Fun moments of some of the boys fearing the rise of the machines. Mafee worries he was born a generation too late and has nothing to offer to counter the machines but his goofy charm. He and Ben Kim go to Wendy to talk it out. Wendy is impatient with the boys, and insists that they will never be replaced by machines. Ultimately it’s Taylor who offers the most affirmation.

Is your mouth guard always in, chin strap always buckled? If that’s you, we’re good.

Chuck is summoned by the Attorney General to his well-appointed NY digs. We see he’s been making full use of room service on the public dime. As he tells Chuck to prosecute a kid who killed a prison guard, Jock Jeffcoat shares that he got the same liberal education Chuck did, read the same books, was taught the same Rawlsian logic that “Suppression of liberty is likely to always be irrational.” But theoretical philosophy of justice is over and academic idealism is a thing of the past.

You [dropped] the cases that didn’t fit the agenda. So now you’re free to go after the ones that do.

To justify the decision to go after an abused kid for killing his abuser, the General notes the increased media attention. Apparently, is some quarters, even fear-mongering propagandist media, or maybe especially that, must be heeded.

Case has national attention now, so attention must be paid.

Chuck tries to woo the beleaguered warden to drop the charges. She counters with:

My hands are clean, my conscience clean enough.

Nonetheless, she gives in, only to promptly lose her job for her trouble. Chuck takes the news back to shocked and disappointed Kate, who smarts at the blow, but, because she’s a smart pro at her job, comes up with the game plan.

Play racial animus.

Then, she quietly asks the question central to this episode, with and without:

Is this how it’s going to be now?

Weren’t we past this shit already? Are we still fighting the fight that was fought decades ago? Yes and no, Chuck says, and sparks the possibility of a timely refus absurde (ie the “absurd refusal” in WWII Occupied France that Germany had indeed taken over and could never be resisted)
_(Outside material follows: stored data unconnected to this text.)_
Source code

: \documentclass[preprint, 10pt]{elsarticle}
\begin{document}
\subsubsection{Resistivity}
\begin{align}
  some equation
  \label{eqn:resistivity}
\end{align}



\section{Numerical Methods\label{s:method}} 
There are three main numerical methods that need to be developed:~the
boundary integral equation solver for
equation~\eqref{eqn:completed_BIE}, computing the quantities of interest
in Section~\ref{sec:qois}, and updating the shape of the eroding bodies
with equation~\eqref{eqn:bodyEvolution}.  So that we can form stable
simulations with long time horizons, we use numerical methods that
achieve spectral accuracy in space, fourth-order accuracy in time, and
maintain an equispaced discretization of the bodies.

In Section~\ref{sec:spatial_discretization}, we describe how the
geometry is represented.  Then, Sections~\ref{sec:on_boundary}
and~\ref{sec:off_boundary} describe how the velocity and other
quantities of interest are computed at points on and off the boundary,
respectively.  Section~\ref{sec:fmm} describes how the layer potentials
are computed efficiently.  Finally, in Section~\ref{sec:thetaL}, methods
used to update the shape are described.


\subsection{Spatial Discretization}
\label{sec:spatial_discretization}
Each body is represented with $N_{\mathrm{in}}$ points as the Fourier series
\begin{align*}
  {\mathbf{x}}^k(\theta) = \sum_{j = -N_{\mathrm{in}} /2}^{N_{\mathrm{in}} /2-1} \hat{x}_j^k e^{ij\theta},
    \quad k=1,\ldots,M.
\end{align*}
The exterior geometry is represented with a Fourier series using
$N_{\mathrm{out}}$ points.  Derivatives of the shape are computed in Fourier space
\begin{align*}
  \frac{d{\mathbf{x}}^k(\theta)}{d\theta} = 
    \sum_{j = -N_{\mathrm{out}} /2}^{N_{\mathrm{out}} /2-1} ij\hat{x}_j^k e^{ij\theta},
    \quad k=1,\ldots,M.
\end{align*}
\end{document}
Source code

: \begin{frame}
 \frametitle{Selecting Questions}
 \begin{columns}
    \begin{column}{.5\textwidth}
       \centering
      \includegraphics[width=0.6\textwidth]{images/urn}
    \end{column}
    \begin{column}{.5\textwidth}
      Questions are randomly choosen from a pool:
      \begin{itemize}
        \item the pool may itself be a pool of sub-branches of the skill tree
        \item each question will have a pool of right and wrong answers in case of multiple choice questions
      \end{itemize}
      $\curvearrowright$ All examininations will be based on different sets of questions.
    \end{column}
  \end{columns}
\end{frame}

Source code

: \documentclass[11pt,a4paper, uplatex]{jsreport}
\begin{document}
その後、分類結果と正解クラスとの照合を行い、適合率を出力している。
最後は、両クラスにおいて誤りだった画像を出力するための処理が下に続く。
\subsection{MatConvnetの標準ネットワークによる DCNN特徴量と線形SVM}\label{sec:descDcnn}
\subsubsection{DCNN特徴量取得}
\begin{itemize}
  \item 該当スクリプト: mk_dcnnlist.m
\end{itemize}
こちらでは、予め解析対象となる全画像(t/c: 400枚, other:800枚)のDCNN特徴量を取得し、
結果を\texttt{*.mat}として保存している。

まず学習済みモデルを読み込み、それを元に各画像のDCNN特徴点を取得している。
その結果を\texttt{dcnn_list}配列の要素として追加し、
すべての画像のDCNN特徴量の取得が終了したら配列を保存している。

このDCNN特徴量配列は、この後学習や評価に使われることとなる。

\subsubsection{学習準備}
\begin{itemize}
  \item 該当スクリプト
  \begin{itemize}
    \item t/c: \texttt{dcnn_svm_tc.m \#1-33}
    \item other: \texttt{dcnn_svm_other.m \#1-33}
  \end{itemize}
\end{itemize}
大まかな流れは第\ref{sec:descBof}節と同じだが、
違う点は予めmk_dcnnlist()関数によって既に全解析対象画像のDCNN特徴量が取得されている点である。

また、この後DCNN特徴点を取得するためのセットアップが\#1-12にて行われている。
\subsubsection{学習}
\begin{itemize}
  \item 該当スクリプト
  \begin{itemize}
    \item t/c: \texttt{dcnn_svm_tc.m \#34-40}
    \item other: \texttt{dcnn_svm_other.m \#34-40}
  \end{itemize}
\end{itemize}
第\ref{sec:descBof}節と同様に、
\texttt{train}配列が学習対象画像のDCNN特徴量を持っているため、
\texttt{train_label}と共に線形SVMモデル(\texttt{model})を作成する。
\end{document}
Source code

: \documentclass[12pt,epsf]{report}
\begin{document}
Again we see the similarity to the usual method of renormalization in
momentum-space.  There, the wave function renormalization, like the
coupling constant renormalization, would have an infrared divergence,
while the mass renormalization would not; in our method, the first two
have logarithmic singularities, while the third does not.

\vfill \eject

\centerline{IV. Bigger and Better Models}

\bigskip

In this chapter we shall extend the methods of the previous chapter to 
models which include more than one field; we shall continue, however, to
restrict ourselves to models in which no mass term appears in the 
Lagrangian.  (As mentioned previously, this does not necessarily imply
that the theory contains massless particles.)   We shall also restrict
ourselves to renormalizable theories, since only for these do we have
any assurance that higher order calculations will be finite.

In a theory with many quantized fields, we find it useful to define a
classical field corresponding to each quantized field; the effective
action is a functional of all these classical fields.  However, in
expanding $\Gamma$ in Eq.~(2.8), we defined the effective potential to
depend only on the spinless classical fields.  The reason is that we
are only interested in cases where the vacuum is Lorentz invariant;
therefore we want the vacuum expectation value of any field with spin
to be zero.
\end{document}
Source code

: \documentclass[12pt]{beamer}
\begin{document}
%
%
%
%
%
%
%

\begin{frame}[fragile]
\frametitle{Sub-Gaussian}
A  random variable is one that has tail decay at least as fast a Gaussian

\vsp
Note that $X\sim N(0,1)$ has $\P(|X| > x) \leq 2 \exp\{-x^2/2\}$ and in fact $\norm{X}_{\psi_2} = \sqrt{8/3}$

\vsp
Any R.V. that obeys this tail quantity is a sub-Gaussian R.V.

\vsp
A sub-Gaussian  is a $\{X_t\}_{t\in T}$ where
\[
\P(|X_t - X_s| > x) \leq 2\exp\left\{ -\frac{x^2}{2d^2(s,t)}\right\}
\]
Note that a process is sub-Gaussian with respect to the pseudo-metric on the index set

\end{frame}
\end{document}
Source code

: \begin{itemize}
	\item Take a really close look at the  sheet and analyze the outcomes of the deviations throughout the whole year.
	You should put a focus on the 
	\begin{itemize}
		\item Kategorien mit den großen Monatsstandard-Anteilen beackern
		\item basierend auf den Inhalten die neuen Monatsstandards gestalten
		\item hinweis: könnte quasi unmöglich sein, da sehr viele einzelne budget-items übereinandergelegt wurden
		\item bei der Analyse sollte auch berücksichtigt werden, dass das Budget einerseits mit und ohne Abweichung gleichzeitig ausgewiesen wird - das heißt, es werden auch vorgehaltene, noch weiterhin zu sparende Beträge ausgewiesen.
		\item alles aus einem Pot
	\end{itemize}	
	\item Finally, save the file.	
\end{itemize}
We, the Maquizards, will mount the resistance.

Cue the Billions spin-off right here, show. Kate prosecuting the criminals, collecting evidence of wrongdoing by the full spectrum of power brokers no matter their aligned agenda, recruiting Connerty eventually, who is nothing if not a guerrilla fighter. Chuck could play middleman, surreptitiously helping the kids when he’s not forced to sip that Vichy soup. Improbable? Sure. Hopeful? Yes.

So, Ira of the shaved truffles is offered a deal by Axe over papaya juice. He tells Axe, quite convincingly, to shove his hotdog lengthwise. But, then, given the money situation with the girl fluffing his truffles, at the sight of a gratuity in the form of a diamond ring from Axe’s jewelry guy, Ira relents.

We learn this when he refuses to tell Dake and Connerty anything about Axe’s manipulation of the Ice Juice play and instead chooses to wax poetic about how Chuck “induced the sabotage.”

Dake wants none of it.

Connerty: We are in the right and wrong game.

Dake: Today, we are in the take the win and move on game.

What does Dake have to lose by outing Chuck? His princely post, right?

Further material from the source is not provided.